Na América Latina, o Chile, a Argentina e o Uruguai, militares e autoridades se desculparam pela violação de direitos humanos. A tortura e mortes nessas circunstâncias são classificadas como crime contra a humanidade.
“É preciso que as Forças Armadas reconheçam que houve essa realidade, pelo bem, inclusive, da reconciliação, uma das finalidades da Comissão da Verdade “, disse Dallari, ao deixar a Base Naval da Ilha das Flores, em São Gonçalo, na região metropolitana do Rio de Janeiro.

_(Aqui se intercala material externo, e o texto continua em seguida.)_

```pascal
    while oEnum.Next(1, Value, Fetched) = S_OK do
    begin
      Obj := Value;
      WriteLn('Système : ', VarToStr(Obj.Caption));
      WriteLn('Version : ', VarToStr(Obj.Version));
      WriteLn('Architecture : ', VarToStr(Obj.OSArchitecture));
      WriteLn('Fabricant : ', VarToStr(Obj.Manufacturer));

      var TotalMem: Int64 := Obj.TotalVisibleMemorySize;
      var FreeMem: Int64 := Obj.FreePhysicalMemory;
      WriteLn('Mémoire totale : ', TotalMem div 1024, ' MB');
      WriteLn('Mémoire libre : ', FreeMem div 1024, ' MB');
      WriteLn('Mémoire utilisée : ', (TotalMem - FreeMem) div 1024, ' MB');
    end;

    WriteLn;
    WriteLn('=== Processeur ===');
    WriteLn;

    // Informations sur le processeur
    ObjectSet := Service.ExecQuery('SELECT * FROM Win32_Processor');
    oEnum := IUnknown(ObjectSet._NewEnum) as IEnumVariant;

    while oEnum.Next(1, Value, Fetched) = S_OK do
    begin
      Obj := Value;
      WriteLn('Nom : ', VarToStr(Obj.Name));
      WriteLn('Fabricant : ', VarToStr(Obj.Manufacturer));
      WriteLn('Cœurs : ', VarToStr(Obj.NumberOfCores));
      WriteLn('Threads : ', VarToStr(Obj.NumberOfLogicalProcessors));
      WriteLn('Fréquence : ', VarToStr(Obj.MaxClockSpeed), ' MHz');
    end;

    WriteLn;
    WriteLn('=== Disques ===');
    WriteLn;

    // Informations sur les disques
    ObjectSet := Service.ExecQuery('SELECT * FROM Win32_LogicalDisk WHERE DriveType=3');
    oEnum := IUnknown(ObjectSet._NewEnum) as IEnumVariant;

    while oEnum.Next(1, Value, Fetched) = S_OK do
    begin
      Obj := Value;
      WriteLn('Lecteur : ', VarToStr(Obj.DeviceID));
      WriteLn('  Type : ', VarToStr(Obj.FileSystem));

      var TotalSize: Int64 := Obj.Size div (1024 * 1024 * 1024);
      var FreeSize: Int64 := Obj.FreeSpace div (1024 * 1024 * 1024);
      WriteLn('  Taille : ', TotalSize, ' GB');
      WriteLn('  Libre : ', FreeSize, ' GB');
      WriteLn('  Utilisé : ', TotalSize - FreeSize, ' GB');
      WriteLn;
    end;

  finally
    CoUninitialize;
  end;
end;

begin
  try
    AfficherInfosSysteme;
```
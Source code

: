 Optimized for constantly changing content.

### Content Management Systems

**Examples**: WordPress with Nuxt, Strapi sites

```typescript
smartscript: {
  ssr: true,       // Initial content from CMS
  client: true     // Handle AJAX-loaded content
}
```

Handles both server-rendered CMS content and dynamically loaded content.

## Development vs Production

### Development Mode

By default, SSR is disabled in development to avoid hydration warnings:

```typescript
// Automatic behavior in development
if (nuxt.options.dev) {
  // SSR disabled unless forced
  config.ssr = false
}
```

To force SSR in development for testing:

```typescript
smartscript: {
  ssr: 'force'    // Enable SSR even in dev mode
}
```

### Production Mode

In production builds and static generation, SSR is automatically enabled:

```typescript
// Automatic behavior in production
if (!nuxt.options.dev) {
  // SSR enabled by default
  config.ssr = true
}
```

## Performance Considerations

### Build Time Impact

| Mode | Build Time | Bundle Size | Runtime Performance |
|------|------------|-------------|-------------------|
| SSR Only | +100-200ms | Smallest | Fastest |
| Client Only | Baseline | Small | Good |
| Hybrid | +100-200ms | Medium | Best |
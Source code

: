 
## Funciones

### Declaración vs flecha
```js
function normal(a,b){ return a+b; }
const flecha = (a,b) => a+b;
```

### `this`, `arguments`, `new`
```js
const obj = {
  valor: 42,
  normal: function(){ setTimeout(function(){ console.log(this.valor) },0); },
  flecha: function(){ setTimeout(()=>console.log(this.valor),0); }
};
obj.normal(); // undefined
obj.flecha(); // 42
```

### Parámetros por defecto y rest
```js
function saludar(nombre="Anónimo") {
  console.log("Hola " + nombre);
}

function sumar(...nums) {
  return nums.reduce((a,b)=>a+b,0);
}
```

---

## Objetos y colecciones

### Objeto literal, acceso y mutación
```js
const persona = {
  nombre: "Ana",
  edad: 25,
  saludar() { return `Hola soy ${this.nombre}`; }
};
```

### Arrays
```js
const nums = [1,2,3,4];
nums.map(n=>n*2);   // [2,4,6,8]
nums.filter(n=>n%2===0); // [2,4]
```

Foi a última das sete diligências em instalações militares onde ocorreram torturas e mortes durante a ditadura.
Em setembro, o ministro da Defesa, Celso Amorim, disse que as Forças Armadas não negam. “Mas também não reconhecem, e é muito importante que reconheçam”, frisou Dallari.
Cerca de 200 presos políticos passaram pela base da Ilha das Flores, entre eles, os jornalistas Fernando Gabeira e Elio Gaspari e o novelista Aguinaldo Silva. Hoje, acompanhando o trabalho da comissão, estavam peritos, pesquisadores e 14 testemunhas, como Ziléa Reznik, uma das primeiras mulheres detidas pela ditadura no Rio. Em entrevista do lado de fora da base, onde a gravação foi permitida, Ziléa revelou detalhes dos abusos que sofreu no local.
“Tinha a a coisa sexual presente na tortura [contra mulheres]. A primeira coisa que eles mandavam era tirar a roupa. A roupa ficava de fora e eles passavam a mão na gente – era nua o tempo todo. Eles não estupravam, como fizeram depois, mas tinha todo o assédio, os xingamentos depreciativos, o terror psicológico com nossas famílias”, lembrou Ziléa, que à época integrava o Movimento Revolucionário 8 de Outubro (MR-8) e tinha 20 anos.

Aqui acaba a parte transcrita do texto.